Action item
Report every line from the following entries that contains the string "repository".

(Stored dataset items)

= = = =

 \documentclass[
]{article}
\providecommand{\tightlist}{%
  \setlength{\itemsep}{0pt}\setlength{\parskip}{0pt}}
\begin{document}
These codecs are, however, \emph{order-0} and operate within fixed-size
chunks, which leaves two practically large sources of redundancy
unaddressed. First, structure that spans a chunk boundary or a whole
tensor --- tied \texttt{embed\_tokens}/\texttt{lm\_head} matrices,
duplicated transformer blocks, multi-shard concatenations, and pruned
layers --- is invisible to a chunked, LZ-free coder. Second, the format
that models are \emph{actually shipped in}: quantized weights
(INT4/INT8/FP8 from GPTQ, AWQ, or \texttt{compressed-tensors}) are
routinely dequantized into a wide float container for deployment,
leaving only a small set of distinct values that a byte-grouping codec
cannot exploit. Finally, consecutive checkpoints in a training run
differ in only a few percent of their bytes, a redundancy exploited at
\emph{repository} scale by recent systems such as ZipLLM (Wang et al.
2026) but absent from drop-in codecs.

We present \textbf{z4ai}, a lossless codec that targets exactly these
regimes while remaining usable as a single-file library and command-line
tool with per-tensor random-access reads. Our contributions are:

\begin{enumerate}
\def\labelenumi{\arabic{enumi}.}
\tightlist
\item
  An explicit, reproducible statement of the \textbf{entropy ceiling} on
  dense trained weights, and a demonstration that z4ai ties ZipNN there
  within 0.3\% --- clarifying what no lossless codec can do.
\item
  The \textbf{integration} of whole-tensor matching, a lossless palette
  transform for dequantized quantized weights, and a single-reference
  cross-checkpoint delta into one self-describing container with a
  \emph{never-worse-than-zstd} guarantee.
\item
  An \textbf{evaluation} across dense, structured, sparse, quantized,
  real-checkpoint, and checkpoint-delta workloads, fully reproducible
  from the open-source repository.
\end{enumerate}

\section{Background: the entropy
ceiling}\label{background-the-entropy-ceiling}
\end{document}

= = = =

Solution to the exercise
\emph{repository} scale by recent systems such as ZipLLM (Wang et al.
  from the open-source repository.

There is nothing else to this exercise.